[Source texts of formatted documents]
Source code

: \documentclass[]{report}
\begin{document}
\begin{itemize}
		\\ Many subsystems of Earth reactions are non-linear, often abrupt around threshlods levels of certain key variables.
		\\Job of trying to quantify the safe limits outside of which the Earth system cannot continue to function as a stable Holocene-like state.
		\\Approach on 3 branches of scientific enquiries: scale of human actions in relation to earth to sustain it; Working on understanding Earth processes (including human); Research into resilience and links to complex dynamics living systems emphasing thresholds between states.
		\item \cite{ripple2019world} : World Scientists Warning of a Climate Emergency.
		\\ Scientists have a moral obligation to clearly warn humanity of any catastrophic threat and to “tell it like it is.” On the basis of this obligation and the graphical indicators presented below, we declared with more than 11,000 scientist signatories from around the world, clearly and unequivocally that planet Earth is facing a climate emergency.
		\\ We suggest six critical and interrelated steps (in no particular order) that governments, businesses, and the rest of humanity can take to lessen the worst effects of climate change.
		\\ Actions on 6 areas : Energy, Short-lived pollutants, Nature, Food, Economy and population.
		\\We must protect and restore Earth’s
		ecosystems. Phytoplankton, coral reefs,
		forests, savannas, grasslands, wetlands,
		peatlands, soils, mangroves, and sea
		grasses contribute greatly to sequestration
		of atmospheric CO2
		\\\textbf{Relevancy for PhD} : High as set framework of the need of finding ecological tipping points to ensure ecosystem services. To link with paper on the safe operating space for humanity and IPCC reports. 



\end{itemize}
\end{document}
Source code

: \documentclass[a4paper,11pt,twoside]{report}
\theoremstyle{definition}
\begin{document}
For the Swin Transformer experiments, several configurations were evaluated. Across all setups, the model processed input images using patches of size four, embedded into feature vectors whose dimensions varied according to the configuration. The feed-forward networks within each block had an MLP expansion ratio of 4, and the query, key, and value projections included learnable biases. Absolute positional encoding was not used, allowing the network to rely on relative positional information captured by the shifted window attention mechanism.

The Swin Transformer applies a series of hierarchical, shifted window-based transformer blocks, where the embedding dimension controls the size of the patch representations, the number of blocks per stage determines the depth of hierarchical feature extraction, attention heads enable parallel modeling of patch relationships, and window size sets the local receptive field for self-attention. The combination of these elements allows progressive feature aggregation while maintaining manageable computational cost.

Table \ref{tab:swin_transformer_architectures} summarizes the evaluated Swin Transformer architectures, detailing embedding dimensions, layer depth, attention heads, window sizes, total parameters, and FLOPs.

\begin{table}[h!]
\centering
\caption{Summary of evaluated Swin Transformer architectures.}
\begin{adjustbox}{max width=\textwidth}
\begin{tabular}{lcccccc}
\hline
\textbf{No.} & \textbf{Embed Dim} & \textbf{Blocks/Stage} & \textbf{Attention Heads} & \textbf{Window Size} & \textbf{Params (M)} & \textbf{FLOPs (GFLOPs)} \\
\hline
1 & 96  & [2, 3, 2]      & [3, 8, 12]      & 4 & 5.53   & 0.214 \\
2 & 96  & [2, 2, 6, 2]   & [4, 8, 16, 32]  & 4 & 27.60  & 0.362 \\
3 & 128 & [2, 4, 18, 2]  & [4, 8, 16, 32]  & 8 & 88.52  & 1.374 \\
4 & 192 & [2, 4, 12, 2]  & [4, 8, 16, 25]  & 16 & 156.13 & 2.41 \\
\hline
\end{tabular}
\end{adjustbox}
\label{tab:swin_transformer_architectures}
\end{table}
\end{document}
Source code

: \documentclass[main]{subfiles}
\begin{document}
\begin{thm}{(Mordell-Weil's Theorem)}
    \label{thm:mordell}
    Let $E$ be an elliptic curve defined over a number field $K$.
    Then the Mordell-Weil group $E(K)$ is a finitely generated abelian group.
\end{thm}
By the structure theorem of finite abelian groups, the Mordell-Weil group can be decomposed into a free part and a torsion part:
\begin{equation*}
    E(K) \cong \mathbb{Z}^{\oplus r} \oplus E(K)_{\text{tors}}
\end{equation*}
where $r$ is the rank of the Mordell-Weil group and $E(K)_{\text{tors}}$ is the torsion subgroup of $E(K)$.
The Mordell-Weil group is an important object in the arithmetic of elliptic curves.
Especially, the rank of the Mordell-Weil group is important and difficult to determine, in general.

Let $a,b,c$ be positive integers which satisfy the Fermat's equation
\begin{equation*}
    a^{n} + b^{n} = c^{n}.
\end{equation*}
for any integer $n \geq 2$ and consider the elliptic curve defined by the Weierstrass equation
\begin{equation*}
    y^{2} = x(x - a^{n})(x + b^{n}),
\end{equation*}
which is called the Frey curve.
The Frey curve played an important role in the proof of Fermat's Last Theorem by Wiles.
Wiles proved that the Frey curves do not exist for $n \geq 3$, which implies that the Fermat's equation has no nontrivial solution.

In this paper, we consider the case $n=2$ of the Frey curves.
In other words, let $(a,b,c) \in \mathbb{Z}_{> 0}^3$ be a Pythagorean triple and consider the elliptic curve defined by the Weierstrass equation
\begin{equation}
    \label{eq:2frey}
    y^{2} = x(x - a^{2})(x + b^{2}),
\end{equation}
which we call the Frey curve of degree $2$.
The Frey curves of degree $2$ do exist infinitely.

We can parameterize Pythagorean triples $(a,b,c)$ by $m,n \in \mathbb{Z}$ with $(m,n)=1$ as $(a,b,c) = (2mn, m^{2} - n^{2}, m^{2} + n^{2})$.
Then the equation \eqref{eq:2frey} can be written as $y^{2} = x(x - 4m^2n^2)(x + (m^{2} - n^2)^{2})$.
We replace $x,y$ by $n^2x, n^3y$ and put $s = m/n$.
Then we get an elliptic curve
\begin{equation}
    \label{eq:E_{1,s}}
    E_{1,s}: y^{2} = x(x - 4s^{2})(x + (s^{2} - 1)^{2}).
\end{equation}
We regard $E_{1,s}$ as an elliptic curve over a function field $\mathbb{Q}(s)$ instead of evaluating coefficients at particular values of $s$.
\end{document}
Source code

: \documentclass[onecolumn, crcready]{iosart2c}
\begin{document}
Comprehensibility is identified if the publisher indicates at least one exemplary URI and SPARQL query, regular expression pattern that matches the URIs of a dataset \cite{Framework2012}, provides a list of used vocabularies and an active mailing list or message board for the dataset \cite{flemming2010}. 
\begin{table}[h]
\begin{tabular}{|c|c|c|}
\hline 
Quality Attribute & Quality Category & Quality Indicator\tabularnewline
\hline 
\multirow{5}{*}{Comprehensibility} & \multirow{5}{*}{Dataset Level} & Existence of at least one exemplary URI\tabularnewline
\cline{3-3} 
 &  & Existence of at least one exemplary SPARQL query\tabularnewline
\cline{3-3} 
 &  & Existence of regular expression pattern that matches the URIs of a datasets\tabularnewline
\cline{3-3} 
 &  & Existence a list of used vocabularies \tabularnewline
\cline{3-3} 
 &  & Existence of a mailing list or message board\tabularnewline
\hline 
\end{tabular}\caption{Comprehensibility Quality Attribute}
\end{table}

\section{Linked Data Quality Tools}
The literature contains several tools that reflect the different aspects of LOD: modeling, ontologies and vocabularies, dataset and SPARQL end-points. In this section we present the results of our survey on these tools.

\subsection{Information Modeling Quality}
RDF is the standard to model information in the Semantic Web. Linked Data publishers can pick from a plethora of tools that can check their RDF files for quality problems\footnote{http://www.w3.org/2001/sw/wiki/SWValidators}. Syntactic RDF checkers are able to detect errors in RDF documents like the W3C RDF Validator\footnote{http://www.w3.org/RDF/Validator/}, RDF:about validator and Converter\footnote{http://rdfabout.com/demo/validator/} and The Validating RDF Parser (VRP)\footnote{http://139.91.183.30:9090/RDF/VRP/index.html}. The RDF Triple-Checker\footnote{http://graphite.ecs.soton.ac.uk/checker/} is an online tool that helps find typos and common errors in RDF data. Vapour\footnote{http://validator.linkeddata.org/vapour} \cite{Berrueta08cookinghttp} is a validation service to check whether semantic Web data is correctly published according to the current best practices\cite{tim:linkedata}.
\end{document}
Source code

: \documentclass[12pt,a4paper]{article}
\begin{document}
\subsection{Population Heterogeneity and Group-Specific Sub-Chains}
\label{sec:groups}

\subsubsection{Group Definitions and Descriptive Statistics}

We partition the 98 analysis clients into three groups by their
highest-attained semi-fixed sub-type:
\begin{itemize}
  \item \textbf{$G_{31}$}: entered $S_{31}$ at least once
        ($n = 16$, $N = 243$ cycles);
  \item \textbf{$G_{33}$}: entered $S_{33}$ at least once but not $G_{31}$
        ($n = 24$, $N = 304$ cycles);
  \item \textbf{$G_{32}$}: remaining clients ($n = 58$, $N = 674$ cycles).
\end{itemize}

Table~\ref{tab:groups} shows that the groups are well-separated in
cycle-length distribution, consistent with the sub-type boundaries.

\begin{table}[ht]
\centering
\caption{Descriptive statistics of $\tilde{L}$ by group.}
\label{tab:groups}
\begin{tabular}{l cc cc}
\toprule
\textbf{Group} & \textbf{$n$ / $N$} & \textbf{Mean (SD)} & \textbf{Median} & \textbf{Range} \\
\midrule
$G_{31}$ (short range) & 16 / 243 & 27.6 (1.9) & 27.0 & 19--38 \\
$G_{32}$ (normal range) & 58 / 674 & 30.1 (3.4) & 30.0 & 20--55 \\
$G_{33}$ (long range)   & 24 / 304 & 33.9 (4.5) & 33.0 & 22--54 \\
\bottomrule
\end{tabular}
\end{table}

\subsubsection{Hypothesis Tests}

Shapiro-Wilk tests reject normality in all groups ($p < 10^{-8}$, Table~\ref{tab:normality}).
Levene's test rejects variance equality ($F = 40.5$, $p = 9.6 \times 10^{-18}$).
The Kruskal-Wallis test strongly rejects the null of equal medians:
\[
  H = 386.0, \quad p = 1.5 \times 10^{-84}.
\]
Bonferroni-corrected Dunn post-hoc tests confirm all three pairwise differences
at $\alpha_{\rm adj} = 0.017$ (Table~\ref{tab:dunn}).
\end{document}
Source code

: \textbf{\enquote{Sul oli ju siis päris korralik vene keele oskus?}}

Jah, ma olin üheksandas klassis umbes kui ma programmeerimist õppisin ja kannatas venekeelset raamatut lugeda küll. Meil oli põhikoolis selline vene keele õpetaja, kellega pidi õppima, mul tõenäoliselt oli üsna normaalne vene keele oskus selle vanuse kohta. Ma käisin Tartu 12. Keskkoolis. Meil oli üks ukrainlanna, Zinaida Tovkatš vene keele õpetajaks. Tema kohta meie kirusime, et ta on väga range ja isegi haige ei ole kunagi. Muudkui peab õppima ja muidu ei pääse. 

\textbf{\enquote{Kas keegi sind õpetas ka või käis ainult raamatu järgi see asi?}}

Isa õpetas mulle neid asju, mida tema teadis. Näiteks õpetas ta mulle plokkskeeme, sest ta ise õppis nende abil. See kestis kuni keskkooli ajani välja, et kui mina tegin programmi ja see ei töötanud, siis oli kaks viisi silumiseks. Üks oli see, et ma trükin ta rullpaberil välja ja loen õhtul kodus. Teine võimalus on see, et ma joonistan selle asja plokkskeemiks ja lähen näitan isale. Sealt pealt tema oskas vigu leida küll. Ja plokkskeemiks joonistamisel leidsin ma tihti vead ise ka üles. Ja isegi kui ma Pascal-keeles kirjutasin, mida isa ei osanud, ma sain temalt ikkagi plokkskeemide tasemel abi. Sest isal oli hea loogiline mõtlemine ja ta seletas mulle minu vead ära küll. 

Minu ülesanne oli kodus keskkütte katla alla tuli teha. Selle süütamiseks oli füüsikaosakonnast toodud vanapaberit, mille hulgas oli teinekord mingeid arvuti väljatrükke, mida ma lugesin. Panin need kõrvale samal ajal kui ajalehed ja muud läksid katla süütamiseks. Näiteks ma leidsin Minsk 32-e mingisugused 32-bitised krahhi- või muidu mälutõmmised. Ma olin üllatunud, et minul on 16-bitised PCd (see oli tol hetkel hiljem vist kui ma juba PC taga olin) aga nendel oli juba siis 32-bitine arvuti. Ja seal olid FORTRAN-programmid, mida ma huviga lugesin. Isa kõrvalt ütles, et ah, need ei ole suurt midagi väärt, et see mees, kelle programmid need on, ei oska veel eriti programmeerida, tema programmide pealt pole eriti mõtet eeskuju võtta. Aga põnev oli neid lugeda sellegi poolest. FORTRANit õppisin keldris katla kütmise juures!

» How to complete this task
Could you set down, exactly as written, the lines above between the one holding "Levene's test rejects" and the one holding "keegi sind õpetas", inclusive, and nothing more?

» Response to this task
Levene's test rejects variance equality ($F = 40.5$, $p = 9.6 \times 10^{-18}$).
The Kruskal-Wallis test strongly rejects the null of equal medians:
\[
  H = 386.0, \quad p = 1.5 \times 10^{-84}.
\]
Bonferroni-corrected Dunn post-hoc tests confirm all three pairwise differences
at $\alpha_{\rm adj} = 0.017$ (Table~\ref{tab:dunn}).
\end{document}
Source code

: \textbf{\enquote{Sul oli ju siis päris korralik vene keele oskus?}}

Jah, ma olin üheksandas klassis umbes kui ma programmeerimist õppisin ja kannatas venekeelset raamatut lugeda küll. Meil oli põhikoolis selline vene keele õpetaja, kellega pidi õppima, mul tõenäoliselt oli üsna normaalne vene keele oskus selle vanuse kohta. Ma käisin Tartu 12. Keskkoolis. Meil oli üks ukrainlanna, Zinaida Tovkatš vene keele õpetajaks. Tema kohta meie kirusime, et ta on väga range ja isegi haige ei ole kunagi. Muudkui peab õppima ja muidu ei pääse. 

\textbf{\enquote{Kas keegi sind õpetas ka või käis ainult raamatu järgi see asi?}}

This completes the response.